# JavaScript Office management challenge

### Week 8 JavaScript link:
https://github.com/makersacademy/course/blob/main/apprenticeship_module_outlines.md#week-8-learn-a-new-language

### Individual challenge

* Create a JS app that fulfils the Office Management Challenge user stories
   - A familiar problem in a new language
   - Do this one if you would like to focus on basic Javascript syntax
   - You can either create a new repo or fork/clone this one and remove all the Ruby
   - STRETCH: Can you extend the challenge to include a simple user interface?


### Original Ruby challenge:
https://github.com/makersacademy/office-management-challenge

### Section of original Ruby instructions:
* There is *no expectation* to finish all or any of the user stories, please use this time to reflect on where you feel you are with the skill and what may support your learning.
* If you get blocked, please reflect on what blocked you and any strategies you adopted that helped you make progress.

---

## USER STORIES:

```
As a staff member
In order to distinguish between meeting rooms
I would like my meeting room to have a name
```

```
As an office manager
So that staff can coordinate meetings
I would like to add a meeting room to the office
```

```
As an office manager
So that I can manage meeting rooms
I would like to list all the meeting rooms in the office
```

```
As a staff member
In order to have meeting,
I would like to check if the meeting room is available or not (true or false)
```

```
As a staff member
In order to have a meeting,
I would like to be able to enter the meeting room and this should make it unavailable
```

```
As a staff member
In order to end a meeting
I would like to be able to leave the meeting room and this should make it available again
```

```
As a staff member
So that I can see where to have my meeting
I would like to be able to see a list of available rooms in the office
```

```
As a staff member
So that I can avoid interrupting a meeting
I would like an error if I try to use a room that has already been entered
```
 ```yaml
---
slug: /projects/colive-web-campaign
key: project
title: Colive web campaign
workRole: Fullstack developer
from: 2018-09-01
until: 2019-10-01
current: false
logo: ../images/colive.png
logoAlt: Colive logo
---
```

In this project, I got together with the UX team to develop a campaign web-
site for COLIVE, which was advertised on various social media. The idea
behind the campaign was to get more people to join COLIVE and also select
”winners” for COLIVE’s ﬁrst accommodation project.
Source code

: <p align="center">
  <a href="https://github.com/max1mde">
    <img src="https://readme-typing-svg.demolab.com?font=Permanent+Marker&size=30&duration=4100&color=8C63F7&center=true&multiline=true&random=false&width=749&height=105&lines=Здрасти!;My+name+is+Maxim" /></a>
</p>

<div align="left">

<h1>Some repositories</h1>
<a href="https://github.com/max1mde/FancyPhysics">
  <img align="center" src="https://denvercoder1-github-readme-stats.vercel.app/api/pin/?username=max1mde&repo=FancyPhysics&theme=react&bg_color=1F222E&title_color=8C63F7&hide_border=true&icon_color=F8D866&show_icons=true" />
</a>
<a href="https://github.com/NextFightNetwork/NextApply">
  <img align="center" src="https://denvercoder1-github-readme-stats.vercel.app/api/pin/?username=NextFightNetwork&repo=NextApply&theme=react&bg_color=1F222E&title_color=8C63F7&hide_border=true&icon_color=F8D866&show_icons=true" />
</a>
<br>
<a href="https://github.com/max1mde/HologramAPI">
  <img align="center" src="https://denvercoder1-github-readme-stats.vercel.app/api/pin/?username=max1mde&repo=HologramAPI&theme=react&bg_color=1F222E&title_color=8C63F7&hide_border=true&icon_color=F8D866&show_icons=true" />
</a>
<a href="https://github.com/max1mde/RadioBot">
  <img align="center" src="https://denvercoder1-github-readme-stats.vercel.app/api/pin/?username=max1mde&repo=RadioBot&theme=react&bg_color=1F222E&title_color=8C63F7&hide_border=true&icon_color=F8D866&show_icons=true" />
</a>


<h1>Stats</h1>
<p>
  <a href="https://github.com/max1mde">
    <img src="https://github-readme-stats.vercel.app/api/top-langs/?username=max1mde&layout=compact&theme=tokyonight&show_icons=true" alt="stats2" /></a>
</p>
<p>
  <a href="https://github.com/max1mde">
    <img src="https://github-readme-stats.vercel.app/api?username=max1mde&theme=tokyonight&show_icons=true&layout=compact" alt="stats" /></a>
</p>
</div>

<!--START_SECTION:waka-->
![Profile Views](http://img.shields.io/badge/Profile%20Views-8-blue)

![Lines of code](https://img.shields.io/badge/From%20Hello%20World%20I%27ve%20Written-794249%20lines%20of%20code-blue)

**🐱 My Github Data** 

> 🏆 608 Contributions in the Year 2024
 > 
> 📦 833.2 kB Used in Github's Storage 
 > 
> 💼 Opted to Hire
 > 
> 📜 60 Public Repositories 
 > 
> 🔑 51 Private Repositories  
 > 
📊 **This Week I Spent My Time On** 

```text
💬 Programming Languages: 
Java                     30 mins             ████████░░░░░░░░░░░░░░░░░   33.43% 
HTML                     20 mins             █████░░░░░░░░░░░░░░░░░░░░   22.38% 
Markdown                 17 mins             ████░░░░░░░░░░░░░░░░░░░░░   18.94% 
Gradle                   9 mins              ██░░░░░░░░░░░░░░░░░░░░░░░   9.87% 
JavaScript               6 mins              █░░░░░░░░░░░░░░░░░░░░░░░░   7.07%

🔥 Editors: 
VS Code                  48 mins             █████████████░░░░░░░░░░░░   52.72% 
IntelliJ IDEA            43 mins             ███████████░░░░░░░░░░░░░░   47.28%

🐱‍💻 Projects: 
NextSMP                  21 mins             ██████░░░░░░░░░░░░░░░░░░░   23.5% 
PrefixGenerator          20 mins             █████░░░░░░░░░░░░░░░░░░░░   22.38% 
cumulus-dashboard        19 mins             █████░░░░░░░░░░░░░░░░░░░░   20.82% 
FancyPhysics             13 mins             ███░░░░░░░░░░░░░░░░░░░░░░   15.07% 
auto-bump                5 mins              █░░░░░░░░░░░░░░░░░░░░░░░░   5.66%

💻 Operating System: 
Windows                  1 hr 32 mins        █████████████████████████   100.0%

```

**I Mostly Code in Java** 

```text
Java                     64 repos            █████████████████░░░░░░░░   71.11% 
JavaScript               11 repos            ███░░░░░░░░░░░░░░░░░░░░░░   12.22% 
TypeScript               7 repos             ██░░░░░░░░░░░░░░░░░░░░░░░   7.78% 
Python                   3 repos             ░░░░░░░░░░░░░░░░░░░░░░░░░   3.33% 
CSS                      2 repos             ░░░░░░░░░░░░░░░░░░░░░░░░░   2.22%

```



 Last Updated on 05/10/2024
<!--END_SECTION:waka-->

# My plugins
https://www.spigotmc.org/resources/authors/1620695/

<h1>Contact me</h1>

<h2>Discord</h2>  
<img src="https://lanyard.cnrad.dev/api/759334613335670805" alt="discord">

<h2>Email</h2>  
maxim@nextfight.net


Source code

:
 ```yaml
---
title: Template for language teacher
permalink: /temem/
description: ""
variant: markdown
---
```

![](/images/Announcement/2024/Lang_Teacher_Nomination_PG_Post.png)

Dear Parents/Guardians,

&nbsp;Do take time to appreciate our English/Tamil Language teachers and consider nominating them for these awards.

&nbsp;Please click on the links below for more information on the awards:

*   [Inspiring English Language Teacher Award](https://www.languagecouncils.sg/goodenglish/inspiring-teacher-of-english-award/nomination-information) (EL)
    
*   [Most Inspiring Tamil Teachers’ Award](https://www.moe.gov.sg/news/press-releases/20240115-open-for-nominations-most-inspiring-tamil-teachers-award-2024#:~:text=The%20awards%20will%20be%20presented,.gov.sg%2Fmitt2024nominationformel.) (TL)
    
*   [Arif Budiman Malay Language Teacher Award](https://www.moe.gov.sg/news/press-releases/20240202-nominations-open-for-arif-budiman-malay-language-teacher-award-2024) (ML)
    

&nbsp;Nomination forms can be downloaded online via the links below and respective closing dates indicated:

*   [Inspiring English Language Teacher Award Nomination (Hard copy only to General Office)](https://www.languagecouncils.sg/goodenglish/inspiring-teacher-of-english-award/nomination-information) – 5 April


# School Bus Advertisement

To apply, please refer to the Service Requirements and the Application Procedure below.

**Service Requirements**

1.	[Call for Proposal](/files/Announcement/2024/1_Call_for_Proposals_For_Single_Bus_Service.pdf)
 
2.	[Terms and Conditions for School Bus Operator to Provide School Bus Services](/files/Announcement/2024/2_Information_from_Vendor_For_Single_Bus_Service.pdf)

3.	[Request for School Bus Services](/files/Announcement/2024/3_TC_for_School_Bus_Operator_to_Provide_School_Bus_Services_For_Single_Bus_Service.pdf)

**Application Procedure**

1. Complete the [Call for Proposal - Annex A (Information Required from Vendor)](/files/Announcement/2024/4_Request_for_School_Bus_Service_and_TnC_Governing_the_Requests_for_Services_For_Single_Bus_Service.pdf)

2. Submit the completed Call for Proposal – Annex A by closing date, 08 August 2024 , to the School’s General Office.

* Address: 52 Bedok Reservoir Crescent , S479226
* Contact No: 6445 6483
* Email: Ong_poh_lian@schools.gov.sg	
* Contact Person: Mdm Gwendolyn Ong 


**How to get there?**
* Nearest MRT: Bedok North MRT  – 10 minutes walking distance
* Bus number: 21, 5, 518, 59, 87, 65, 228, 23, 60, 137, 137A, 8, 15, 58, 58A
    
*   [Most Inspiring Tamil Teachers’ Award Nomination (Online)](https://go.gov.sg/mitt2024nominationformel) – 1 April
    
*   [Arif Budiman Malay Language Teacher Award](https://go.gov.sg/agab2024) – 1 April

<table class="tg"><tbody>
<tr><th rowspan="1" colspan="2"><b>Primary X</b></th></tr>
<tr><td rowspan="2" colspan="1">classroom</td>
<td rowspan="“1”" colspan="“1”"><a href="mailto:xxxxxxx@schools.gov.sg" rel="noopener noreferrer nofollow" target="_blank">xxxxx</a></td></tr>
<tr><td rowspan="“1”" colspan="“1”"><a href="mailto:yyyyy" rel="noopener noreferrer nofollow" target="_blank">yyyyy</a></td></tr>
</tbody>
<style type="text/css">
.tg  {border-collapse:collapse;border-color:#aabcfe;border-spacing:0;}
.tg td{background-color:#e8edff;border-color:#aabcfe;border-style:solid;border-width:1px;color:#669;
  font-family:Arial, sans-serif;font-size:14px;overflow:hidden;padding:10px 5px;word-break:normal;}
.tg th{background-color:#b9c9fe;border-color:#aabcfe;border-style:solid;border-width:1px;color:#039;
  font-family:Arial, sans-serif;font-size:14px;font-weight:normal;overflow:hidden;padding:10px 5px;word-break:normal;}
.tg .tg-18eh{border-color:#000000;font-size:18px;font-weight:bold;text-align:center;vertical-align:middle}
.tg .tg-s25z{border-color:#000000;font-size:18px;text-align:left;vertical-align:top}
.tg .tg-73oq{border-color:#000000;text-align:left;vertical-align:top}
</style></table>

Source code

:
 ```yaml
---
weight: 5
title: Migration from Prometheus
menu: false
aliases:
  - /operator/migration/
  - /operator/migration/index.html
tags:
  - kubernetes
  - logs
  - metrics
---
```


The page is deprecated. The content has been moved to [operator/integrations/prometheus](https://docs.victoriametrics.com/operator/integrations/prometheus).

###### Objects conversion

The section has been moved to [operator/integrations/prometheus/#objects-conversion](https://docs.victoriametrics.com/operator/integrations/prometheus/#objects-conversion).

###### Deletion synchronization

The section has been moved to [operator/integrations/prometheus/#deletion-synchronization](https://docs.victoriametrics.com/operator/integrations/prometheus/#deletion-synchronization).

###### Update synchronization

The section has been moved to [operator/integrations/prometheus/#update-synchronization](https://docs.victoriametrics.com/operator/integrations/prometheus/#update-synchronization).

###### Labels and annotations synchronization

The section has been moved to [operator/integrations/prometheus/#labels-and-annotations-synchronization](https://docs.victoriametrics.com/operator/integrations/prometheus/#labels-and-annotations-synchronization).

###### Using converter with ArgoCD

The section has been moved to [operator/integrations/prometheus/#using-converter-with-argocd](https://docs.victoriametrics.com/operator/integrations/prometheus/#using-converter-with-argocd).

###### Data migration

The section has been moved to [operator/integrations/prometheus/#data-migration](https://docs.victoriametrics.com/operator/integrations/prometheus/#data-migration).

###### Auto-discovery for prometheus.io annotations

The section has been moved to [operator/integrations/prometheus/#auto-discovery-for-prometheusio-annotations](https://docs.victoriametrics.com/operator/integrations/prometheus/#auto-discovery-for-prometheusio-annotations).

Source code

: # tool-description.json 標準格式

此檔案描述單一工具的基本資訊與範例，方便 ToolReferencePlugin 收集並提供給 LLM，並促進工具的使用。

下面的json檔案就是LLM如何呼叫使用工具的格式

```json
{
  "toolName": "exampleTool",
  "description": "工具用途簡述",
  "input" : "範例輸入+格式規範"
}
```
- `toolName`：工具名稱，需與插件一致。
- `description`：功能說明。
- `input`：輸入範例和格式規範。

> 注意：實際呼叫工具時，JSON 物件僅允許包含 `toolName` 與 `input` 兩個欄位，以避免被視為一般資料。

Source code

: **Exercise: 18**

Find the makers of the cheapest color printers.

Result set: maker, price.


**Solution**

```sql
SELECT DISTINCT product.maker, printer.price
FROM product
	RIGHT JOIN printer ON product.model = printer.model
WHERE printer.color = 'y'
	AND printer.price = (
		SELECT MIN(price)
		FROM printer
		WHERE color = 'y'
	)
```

^^^^

ABOUT THIS TASK :: Determine how many lines of the material include the string "conversion", and give only the resulting number.

EXERCISE OUTPUT :: 2